[Source records]
----

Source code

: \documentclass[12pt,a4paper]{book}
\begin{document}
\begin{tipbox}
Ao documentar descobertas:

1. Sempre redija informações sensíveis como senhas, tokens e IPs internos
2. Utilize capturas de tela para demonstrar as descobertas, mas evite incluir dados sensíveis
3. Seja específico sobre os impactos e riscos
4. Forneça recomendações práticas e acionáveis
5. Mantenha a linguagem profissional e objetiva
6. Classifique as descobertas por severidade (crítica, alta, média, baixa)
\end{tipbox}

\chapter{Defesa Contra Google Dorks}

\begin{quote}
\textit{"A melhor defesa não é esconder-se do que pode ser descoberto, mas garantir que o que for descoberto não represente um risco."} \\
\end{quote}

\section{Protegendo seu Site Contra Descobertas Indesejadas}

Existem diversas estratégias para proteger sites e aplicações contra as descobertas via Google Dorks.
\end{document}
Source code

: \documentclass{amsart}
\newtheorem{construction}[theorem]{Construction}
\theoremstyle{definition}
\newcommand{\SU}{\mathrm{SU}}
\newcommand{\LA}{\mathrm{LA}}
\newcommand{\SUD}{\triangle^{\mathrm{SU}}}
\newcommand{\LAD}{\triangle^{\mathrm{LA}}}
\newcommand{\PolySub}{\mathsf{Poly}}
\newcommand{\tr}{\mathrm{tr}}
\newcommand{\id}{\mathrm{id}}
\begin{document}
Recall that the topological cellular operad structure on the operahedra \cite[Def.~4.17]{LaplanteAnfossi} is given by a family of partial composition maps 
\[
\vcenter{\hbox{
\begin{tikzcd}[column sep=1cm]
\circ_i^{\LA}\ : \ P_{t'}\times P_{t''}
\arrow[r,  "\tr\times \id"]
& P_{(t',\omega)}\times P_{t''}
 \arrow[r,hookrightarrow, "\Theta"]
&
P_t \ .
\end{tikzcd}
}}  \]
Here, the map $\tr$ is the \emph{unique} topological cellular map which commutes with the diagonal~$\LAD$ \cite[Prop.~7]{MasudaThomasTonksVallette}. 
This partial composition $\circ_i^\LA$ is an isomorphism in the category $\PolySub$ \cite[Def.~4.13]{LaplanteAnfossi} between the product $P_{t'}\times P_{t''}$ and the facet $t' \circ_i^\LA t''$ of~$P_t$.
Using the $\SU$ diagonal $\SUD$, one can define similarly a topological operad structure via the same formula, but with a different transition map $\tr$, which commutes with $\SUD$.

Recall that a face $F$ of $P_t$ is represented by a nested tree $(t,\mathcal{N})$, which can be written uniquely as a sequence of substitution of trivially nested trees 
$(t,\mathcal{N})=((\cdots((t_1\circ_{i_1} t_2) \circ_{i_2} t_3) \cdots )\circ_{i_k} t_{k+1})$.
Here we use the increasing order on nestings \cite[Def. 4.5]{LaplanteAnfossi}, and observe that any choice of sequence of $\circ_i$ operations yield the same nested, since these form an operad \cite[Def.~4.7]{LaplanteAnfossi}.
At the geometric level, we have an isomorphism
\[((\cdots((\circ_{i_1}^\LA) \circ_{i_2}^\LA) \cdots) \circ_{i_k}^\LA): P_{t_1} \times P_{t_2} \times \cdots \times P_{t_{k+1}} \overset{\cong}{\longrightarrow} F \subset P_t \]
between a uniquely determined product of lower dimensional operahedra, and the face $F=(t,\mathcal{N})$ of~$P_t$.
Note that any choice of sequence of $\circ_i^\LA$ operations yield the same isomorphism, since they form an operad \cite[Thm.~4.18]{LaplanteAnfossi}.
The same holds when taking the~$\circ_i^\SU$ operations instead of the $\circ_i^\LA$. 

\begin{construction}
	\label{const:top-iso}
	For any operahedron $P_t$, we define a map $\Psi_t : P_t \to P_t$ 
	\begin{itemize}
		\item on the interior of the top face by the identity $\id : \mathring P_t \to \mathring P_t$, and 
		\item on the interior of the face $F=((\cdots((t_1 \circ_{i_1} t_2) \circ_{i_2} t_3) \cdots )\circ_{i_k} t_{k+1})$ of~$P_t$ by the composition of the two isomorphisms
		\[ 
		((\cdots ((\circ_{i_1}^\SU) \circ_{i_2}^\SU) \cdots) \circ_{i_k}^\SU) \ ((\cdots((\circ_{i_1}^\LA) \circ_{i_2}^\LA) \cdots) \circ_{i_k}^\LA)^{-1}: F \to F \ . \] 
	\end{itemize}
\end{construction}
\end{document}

----

WORK ITEM:
Output each of the records exactly as it stands above.

TASK RESULT:
Source code

: \documentclass[12pt,a4paper]{book}
\begin{document}
\begin{tipbox}
Ao documentar descobertas:

1. Sempre redija informações sensíveis como senhas, tokens e IPs internos
2. Utilize capturas de tela para demonstrar as descobertas, mas evite incluir dados sensíveis
3. Seja específico sobre os impactos e riscos
4. Forneça recomendações práticas e acionáveis
5. Mantenha a linguagem profissional e objetiva
6. Classifique as descobertas por severidade (crítica, alta, média, baixa)
\end{tipbox}

\chapter{Defesa Contra Google Dorks}

\begin{quote}
\textit{"A melhor defesa não é esconder-se do que pode ser descoberto, mas garantir que o que for descoberto não represente um risco."} \\
\end{quote}

\section{Protegendo seu Site Contra Descobertas Indesejadas}

Existem diversas estratégias para proteger sites e aplicações contra as descobertas via Google Dorks.
\end{document}
Source code

: \documentclass{amsart}
\newtheorem{construction}[theorem]{Construction}
\theoremstyle{definition}
\newcommand{\SU}{\mathrm{SU}}
\newcommand{\LA}{\mathrm{LA}}
\newcommand{\SUD}{\triangle^{\mathrm{SU}}}
\newcommand{\LAD}{\triangle^{\mathrm{LA}}}
\newcommand{\PolySub}{\mathsf{Poly}}
\newcommand{\tr}{\mathrm{tr}}
\newcommand{\id}{\mathrm{id}}
\begin{document}
Recall that the topological cellular operad structure on the operahedra \cite[Def.~4.17]{LaplanteAnfossi} is given by a family of partial composition maps 
\[
\vcenter{\hbox{
\begin{tikzcd}[column sep=1cm]
\circ_i^{\LA}\ : \ P_{t'}\times P_{t''}
\arrow[r,  "\tr\times \id"]
& P_{(t',\omega)}\times P_{t''}
 \arrow[r,hookrightarrow, "\Theta"]
&
P_t \ .
\end{tikzcd}
}}  \]
Here, the map $\tr$ is the \emph{unique} topological cellular map which commutes with the diagonal~$\LAD$ \cite[Prop.~7]{MasudaThomasTonksVallette}. 
This partial composition $\circ_i^\LA$ is an isomorphism in the category $\PolySub$ \cite[Def.~4.13]{LaplanteAnfossi} between the product $P_{t'}\times P_{t''}$ and the facet $t' \circ_i^\LA t''$ of~$P_t$.
Using the $\SU$ diagonal $\SUD$, one can define similarly a topological operad structure via the same formula, but with a different transition map $\tr$, which commutes with $\SUD$.

Recall that a face $F$ of $P_t$ is represented by a nested tree $(t,\mathcal{N})$, which can be written uniquely as a sequence of substitution of trivially nested trees 
$(t,\mathcal{N})=((\cdots((t_1\circ_{i_1} t_2) \circ_{i_2} t_3) \cdots )\circ_{i_k} t_{k+1})$.
Here we use the increasing order on nestings \cite[Def. 4.5]{LaplanteAnfossi}, and observe that any choice of sequence of $\circ_i$ operations yield the same nested, since these form an operad \cite[Def.~4.7]{LaplanteAnfossi}.
At the geometric level, we have an isomorphism
\[((\cdots((\circ_{i_1}^\LA) \circ_{i_2}^\LA) \cdots) \circ_{i_k}^\LA): P_{t_1} \times P_{t_2} \times \cdots \times P_{t_{k+1}} \overset{\cong}{\longrightarrow} F \subset P_t \]
between a uniquely determined product of lower dimensional operahedra, and the face $F=(t,\mathcal{N})$ of~$P_t$.
Note that any choice of sequence of $\circ_i^\LA$ operations yield the same isomorphism, since they form an operad \cite[Thm.~4.18]{LaplanteAnfossi}.
The same holds when taking the~$\circ_i^\SU$ operations instead of the $\circ_i^\LA$. 

\begin{construction}
	\label{const:top-iso}
	For any operahedron $P_t$, we define a map $\Psi_t : P_t \to P_t$ 
	\begin{itemize}
		\item on the interior of the top face by the identity $\id : \mathring P_t \to \mathring P_t$, and 
		\item on the interior of the face $F=((\cdots((t_1 \circ_{i_1} t_2) \circ_{i_2} t_3) \cdots )\circ_{i_k} t_{k+1})$ of~$P_t$ by the composition of the two isomorphisms
		\[ 
		((\cdots ((\circ_{i_1}^\SU) \circ_{i_2}^\SU) \cdots) \circ_{i_k}^\SU) \ ((\cdots((\circ_{i_1}^\LA) \circ_{i_2}^\LA) \cdots) \circ_{i_k}^\LA)^{-1}: F \to F \ . \] 
	\end{itemize}
\end{construction}
\end{document}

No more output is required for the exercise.